Modulation of cellular fate of vinyl triarylamines through structural fine tuning: to stay or not to stay in the mitochondria?

Mitochondria is involved in many cellular pathways and dysfunctional mitochondria are linked to various diseases. Hence efforts have been driven to design mitochondria-targeted fluorophores for monitoring the mitochondria status. However, the factors that govern the mitochondria-targeted potential of dyes are not well-understood. In this context, we synthesized analogues of the TP-2Bzim probe belonging to the vinyltriphenylamine (TPA) class and already described for its capacity to bind nuclear DNA in fixed cells and mitochondria in live cells. These analogues (TP-1Bzim, TP n-2Bzim, TP 1+-2Bzim, TN-2Bzim) differ by the cationic charge, the number of vinylbenzimidazolium branches and the nature of the triaryl core.

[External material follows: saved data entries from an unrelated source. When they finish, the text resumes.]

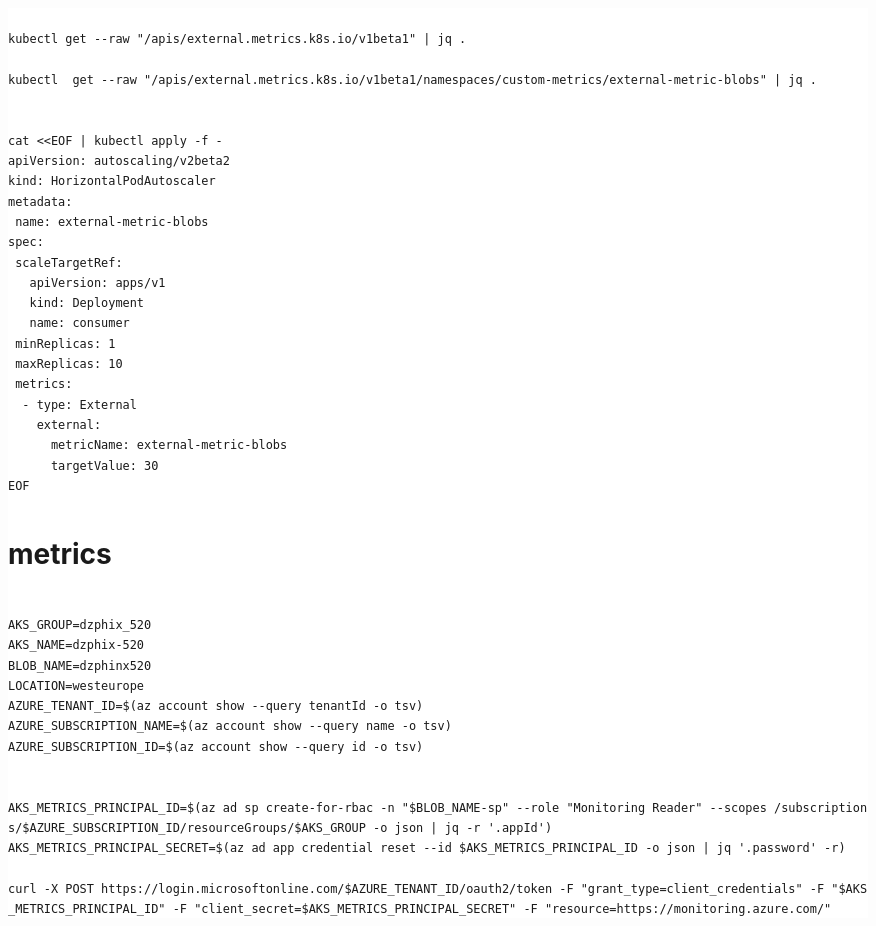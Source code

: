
 ```

kubectl get --raw "/apis/external.metrics.k8s.io/v1beta1" | jq .

kubectl  get --raw "/apis/external.metrics.k8s.io/v1beta1/namespaces/custom-metrics/external-metric-blobs" | jq .


cat <<EOF | kubectl apply -f -
apiVersion: autoscaling/v2beta2
kind: HorizontalPodAutoscaler
metadata:
 name: external-metric-blobs
spec:
 scaleTargetRef:
   apiVersion: apps/v1
   kind: Deployment
   name: consumer
 minReplicas: 1
 maxReplicas: 10
 metrics:
  - type: External
    external:
      metricName: external-metric-blobs
      targetValue: 30
EOF

```

# metrics

```

AKS_GROUP=dzphix_520
AKS_NAME=dzphix-520
BLOB_NAME=dzphinx520
LOCATION=westeurope
AZURE_TENANT_ID=$(az account show --query tenantId -o tsv)
AZURE_SUBSCRIPTION_NAME=$(az account show --query name -o tsv)
AZURE_SUBSCRIPTION_ID=$(az account show --query id -o tsv)


AKS_METRICS_PRINCIPAL_ID=$(az ad sp create-for-rbac -n "$BLOB_NAME-sp" --role "Monitoring Reader" --scopes /subscriptions/$AZURE_SUBSCRIPTION_ID/resourceGroups/$AKS_GROUP -o json | jq -r '.appId')
AKS_METRICS_PRINCIPAL_SECRET=$(az ad app credential reset --id $AKS_METRICS_PRINCIPAL_ID -o json | jq '.password' -r)

curl -X POST https://login.microsoftonline.com/$AZURE_TENANT_ID/oauth2/token -F "grant_type=client_credentials" -F "$AKS_METRICS_PRINCIPAL_ID" -F "client_secret=$AKS_METRICS_PRINCIPAL_SECRET" -F "resource=https://monitoring.azure.com/"
```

Using microscopy, we demonstrated that the cationic derivatives accumulate in mitochondria but do not reach mtDNA. Under depolarisation of the mitochondrial membrane, TP-2Bzim and TP 1+-2Bzim translocate to the nucleus in direct correlation with their strong DNA affinity. This reversible phenomenon emphasizes that these probes can be used to monitor ΔΨm variations.